-------- Data
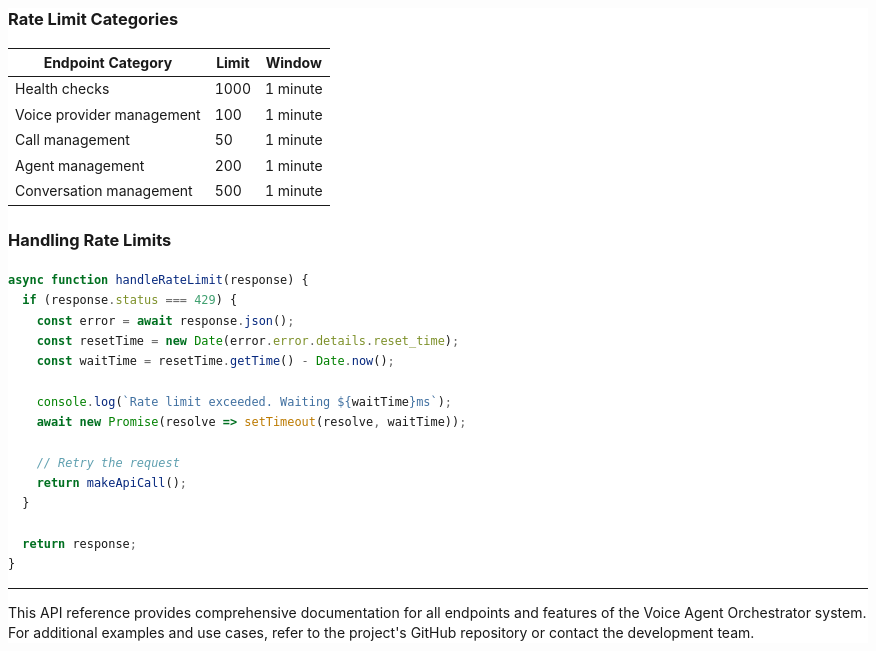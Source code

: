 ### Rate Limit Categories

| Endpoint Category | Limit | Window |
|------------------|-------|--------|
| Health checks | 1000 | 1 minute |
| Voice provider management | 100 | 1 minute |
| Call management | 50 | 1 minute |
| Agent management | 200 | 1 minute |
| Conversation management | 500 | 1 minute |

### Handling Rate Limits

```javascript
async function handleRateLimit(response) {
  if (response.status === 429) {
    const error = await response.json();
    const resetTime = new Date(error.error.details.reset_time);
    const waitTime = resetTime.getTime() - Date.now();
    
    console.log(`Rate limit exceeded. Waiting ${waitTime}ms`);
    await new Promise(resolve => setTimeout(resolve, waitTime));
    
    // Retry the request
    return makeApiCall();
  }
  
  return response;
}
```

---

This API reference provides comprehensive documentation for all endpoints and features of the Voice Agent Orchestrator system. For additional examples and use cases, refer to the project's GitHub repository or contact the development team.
----------------
-------- Data
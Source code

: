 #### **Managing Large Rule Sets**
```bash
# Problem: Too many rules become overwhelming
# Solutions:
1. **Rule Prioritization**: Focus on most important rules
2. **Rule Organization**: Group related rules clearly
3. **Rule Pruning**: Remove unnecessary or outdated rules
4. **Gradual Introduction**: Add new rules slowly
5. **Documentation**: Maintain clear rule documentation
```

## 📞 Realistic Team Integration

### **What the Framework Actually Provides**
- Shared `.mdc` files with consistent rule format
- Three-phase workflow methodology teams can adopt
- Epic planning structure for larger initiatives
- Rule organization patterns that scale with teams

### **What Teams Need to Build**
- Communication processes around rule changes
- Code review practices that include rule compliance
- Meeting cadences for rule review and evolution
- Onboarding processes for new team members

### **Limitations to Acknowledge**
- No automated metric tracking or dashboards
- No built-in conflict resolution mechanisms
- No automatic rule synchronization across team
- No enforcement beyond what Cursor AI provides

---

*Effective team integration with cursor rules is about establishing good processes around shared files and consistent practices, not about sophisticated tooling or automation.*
----------------
Task instructions: Only the lines above starting at the line that holds "Rate Limit Categories" and ending at the line that holds "This API reference" are to be repeated, exactly and in full.

Answer space:
: ### Rate Limit Categories

| Endpoint Category | Limit | Window |
|------------------|-------|--------|
| Health checks | 1000 | 1 minute |
| Voice provider management | 100 | 1 minute |
| Call management | 50 | 1 minute |
| Agent management | 200 | 1 minute |
| Conversation management | 500 | 1 minute |

### Handling Rate Limits

```javascript
async function handleRateLimit(response) {
  if (response.status === 429) {
    const error = await response.json();
    const resetTime = new Date(error.error.details.reset_time);
    const waitTime = resetTime.getTime() - Date.now();
    
    console.log(`Rate limit exceeded. Waiting ${waitTime}ms`);
    await new Promise(resolve => setTimeout(resolve, waitTime));
    
    // Retry the request
    return makeApiCall();
  }
  
  return response;
}
```

---

This API reference provides comprehensive documentation for all endpoints and features of the Voice Agent Orchestrator system. For additional examples and use cases, refer to the project's GitHub repository or contact the development team.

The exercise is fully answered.